What you are asked to do —
Which lines of the data contain the string "dane"? Show each of them.

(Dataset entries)
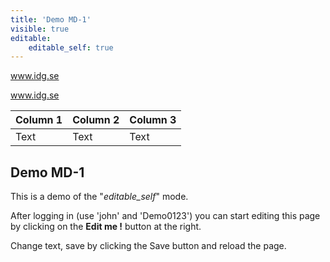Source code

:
 ```yaml
---
title: 'Demo MD-1'
visible: true
editable:
    editable_self: true
---
```


www.idg.se

www.idg.se


| Column 1 | Column 2 | Column 3 |
| -------- | -------- | -------- |
| Text     | Text     | Text     |

## Demo MD-1

This is a demo of the "<i>editable_self</i>" mode.

After logging in (use 'john' and 'Demo0123') you can start editing this page by clicking on the <b>Edit me !</b> button at the right.

Change text, save by clicking the Save button and reload the page.
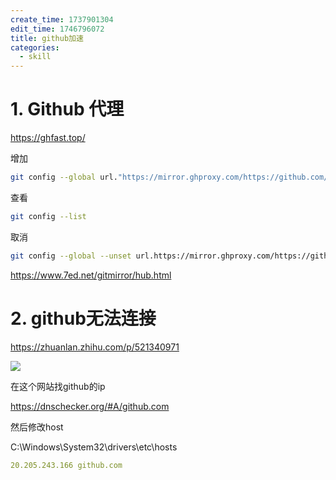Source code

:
 ```yaml
---
create_time: 1737901304
edit_time: 1746796072
title: github加速
categories:
  - skill
---
```



# 1. Github 代理

https://ghfast.top/

增加

```bash
git config --global url."https://mirror.ghproxy.com/https://github.com/".insteadof "https://github.com/"
```

查看

```bash
git config --list
```

取消

```bash
git config --global --unset url.https://mirror.ghproxy.com/https://github.com/.insteadof
```

https://www.7ed.net/gitmirror/hub.html

# 2. github无法连接

https://zhuanlan.zhihu.com/p/521340971

<img src="/assets/T8fpbdh06oBCcWxHULHchdimngd.png" src-width="926" class="markdown-img m-auto" src-height="121" align="center"/>

在这个网站找github的ip

https://dnschecker.org/#A/github.com

然后修改host

C:\Windows\System32\drivers\etc\hosts

```yaml
20.205.243.166 github.com
```

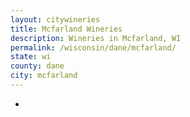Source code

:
 ```yaml
---
layout: citywineries
title: Mcfarland Wineries
description: Wineries in Mcfarland, WI
permalink: /wisconsin/dane/mcfarland/
state: wi
county: dane
city: mcfarland
---
```

-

Reply to the exercise —
permalink: /wisconsin/dane/mcfarland/
county: dane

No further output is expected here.